# Do your fish "Recognize" you???



## Melanddave6571 (Jul 5, 2016)

Weird question but gotta ask.

When my husband or daughter walk up to my AC tank they all go from swimming to scatter and hide. They can stand there for as long as they want and no fish. I walk up and they scatter and hide....then it's almost as if they all go, "Hey, I know you." and they slowly come out. Obviously I am "Food Woman" to them but that also tells me there is some sort of recognition. How about you? Any thoughts?


----------



## nodima (Oct 3, 2002)

Absolutely. Some more than others.


----------



## Aaron S (Apr 4, 2015)

Unquestionably. The fish almost never run from my wife or I, but as soon as someone else walks in the room I have an empty fish tank.


----------



## Melanddave6571 (Jul 5, 2016)

Yeah, I thought it wasn't my imagination.  They know who the cafeteria lady/man is lol


----------



## Aaron S (Apr 4, 2015)

Yeah, for a split second I feel loved...then I remember they just think I am going to feed them and then feel slightly used lol.


----------



## Melanddave6571 (Jul 5, 2016)

Aaron S said:


> Yeah, for a split second I feel loved...then I remember they just think I am going to feed them and then feel slightly used lol.

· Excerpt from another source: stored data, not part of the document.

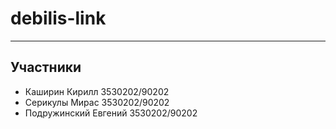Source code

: # debilis-link
---
## Участники
* Каширин Кирилл 3530202/90202
* Серикулы Мирас 3530202/90202
* Подружинский Евгений 3530202/90202
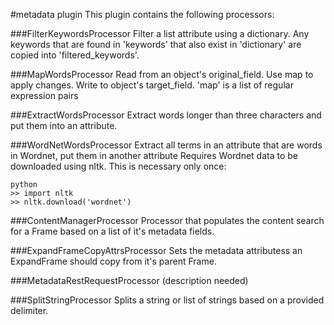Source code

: #metadata plugin
This plugin contains the following processors:

###FilterKeywordsProcessor
Filter a list attribute using a dictionary.
Any keywords that are found in 'keywords' that also exist in 'dictionary' are copied
into 'filtered_keywords'.
    
###MapWordsProcessor
Read from an object's original_field.
Use map to apply changes.
Write to object's target_field.
'map' is a list of regular expression pairs
    
###ExtractWordsProcessor
Extract words longer than three characters and put them into an attribute.

###WordNetWordsProcessor
Extract all terms in an attribute that are words in Wordnet, put them in another attribute
Requires Wordnet data to be downloaded using nltk. This is necessary only once:


    python
    >> import nltk
    >> nltk.download('wordnet')
    
###ContentManagerProcessor
Processor that populates the content search for a Frame based on a list of it's
metadata fields.

###ExpandFrameCopyAttrsProcessor
Sets the metadata attributess an ExpandFrame should copy from it's parent Frame.

###MetadataRestRequestProcessor
(description needed)


###SplitStringProcessor
Splits a string or list of strings based on a provided delimiter.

 Ha Ha, yep. I know the feeling. Around here I'm known as the food lady by all the animals.


----------



## BlueSunshine (Jul 13, 2014)

This is very true, especially with our grown/adult fish.


----------



## Melanddave6571 (Jul 5, 2016)

BlueSunshine said:


> This is very true, especially with our grown/adult fish.


agreed,,,,,and I don't agree with Anthropomorphism. I think animals of all sorts have emotion, feelings, souls etc. Maybe they din't love us but there is a connection,


----------



## SherLar (Feb 9, 2016)

Our oscars and jack dempsey most certainly recognize individual people. I do most of the routine feeding in our tanks, but I have a certain regimen I follow, with no treats. My wife loves giving treats. She brings home crickets from the pet shop once a week or so, or feeds them frozen krill or mini shrimp. When I go near the glass, they all line up and watch me expectantly, but when she goes near, they all swim around excitedly, sometimes splashing at the surface and doing acrobatics. I'm certain they know that I'm just going to give them plain old cichlid pellets, but that she's the "ice cream truck," and always has special treats.


----------



## CeeJay (Aug 16, 2016)

Mine just recognize anyone that walks in front of there tank. All they ever want is to be feed be it me, the dogs are some stranger. They follow you back and fore you can read it on there lips. (feed me, feed me) They may know me but they act the same to any one that get close to the tank.


----------



## Melanddave6571 (Jul 5, 2016)

SherLar said:


> Our oscars and jack dempsey most certainly recognize individual people. I do most of the routine feeding in our tanks, but I have a certain regimen I follow, with no treats. My wife loves giving treats. She brings home crickets from the pet shop once a week or so, or feeds them frozen krill or mini shrimp. When I go near the glass, they all line up and watch me expectantly, but when she goes near, they all swim around excitedly, sometimes splashing at the surface and doing acrobatics. I'm certain they know that I'm just going to give them plain old cichlid pellets, but that she's the "ice cream truck," and always has special treats.


Haha we are the opposite here. But with all the animals. I am the general food lady and husband is the treat giver for everyone. He's Willy Wonky! lol



CeeJay said:


> Mine just recognize anyone that walks in front of there tank. All they ever want is to be feed be it me, the dogs are some stranger. They follow you back and fore you can read it on there lips. (feed me, feed me) They may know me but they act the same to any one that get close to the tank.


Haha that's different. We all have our own tanks and do our own feedings. The Cichlids know it's me. But the 150 community and my angels will take candy from strangers.


----------



## yukondog (Oct 4, 2016)

Hello, newbie here. Mine in the 40 long don't seem to really care who it is as long as they get something. My 20 long that I have a pair of kribs in pretty much stay in hiding until I back away for awhile.


----------



## siklid245 (Oct 31, 2016)

Yeah the recognize me! My WC Moba's dart for cover when I first walk up! My F1 Mpimbwe's would get all excited and come to the top and start splashing around waiting for some NLS to hit their lips!


----------